Мой 25-й год (1864–1865)
Продолжал работу на горе Гушань. На двенадцатом месяце той зимы узнал, что мой отец скончался дома в Сянсяне. С тех пор я больше не наводил справок о семье и ничего не слышал о родственниках.
Мой 27-й год (1866–1867)
Из Сянсяна приезжал человек. Он сообщил, что после смерти моего отца мачеха Ван со своими двумя невестками покинула дом и ушла в монастырь. Моей мачехе Ван дали там дхармовое имя Мяо-цзин (Глубокая Чистота), моей жене Тянь – Чжэнь-цзе (Истинная Незапятнанность), а моей жене Тань – Цин-цзе (Чистое Целомудрие).

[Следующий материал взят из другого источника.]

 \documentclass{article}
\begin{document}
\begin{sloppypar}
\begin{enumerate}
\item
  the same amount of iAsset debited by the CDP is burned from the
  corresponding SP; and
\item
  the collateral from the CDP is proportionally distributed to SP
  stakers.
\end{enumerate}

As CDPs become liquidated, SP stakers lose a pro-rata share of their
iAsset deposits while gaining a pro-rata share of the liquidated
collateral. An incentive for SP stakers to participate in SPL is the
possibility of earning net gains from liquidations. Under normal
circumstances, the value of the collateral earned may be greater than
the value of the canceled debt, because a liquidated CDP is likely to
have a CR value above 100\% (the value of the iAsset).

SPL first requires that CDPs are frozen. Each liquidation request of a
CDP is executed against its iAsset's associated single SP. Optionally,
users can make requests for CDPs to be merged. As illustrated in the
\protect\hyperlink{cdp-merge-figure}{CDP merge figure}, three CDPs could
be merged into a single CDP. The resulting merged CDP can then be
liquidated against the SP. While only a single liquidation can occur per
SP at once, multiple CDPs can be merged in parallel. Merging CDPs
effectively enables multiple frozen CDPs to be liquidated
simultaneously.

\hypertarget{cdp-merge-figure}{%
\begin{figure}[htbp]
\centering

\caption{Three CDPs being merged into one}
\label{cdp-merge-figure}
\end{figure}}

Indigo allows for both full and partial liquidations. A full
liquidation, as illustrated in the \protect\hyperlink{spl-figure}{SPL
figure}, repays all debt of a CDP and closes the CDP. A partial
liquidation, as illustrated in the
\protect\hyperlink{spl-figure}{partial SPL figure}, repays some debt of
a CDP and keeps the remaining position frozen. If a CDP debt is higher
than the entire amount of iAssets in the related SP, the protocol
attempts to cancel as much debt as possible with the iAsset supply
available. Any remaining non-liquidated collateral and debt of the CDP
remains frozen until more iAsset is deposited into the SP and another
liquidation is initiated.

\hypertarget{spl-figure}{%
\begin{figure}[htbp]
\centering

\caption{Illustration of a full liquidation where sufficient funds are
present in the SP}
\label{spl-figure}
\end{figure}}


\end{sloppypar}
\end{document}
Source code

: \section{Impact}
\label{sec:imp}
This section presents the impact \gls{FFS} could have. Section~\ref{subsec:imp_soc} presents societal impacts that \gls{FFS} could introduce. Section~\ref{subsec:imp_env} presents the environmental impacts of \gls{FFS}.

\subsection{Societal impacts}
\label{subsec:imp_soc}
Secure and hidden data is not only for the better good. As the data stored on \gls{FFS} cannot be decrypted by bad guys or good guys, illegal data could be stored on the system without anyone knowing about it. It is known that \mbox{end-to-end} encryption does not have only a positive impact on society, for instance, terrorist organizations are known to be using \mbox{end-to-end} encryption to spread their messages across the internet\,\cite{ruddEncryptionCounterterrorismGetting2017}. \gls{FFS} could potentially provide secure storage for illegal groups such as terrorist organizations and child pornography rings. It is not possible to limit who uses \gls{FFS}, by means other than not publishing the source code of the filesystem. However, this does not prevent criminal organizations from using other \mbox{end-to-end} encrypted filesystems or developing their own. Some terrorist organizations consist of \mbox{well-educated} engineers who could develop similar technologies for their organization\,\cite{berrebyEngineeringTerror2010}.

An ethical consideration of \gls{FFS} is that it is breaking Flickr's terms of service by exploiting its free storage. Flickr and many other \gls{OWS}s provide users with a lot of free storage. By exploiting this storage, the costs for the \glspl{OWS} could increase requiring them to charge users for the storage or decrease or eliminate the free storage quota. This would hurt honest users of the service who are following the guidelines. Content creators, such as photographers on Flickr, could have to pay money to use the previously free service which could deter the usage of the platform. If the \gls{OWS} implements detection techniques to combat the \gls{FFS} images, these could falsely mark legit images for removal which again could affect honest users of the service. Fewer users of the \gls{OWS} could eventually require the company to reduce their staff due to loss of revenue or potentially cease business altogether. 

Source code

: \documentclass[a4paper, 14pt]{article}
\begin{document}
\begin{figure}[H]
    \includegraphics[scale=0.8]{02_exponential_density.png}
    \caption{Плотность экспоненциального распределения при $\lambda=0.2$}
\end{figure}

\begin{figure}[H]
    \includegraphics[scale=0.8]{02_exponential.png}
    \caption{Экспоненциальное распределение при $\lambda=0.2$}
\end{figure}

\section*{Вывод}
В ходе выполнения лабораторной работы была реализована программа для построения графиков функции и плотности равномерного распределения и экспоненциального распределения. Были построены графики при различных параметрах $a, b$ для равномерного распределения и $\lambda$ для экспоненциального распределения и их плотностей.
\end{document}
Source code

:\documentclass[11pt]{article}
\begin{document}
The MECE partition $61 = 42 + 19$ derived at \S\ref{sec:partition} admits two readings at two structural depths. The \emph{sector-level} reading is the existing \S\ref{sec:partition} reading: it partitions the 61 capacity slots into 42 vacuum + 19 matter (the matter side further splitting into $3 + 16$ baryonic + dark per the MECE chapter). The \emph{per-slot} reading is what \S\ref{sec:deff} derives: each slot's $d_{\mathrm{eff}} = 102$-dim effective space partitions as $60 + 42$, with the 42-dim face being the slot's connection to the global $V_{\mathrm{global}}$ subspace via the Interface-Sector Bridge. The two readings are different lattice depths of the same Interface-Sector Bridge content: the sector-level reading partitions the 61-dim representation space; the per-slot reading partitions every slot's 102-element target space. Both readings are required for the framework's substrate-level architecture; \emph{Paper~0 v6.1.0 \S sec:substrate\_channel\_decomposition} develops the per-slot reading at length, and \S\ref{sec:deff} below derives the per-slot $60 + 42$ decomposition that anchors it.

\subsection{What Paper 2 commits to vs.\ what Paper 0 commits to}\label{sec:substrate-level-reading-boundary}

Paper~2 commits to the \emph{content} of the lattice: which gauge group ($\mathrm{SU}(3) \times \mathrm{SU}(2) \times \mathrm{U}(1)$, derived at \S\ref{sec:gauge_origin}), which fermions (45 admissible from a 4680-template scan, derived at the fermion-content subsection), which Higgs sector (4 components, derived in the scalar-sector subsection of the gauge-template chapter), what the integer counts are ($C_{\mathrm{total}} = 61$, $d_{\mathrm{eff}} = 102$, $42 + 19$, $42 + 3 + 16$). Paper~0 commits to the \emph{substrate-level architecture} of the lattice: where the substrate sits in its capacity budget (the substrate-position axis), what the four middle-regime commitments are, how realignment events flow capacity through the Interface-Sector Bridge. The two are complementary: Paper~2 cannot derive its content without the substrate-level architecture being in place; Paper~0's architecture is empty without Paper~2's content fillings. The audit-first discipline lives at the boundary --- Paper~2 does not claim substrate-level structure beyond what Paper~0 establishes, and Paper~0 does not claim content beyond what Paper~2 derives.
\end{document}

За четыре года я сменил несколько должностей в храме на горе Гушань. Я служил водоносом, садовником, уборщиком и жезлоносцем. Я брался за любую тяжелую работу, а от легкой отказывался. Иногда в храме распределяли пожертвования между монахами, но я никогда не брал своей доли. Каждый день я съедал лишь кружку рисовой размазни, но здоровье мое никогда еще не было таким крепким.
В те дни чаньский учитель Гу-юэ превосходил всех в храме в практике аскетизма, и я всякий раз, когда позволяли обстоятельства, подолгу с ним беседовал. Мне стало казаться, что работа, которую я выполнял все эти годы, в некоторой степени мешала моей практике. Я вспомнил учителя дхармы Сюань-цзана, который хотел отправиться в Индию в поисках сутр и за десять лет до того начал изучать санскрит и тренироваться физически. Каждый день он проходил по сто ли[4]. Он старался также воздерживаться от еды – сначала в течение одного полного дня. Постепенно он довел воздержание до определенного числа дней. Он готовил себя к условиям пустыни, где не всегда есть даже вода и трава. Если древние, стремясь к своей цели, были способны на такой аскетизм, то чем я хуже? Почему бы и мне, думал я, не последовать его примеру?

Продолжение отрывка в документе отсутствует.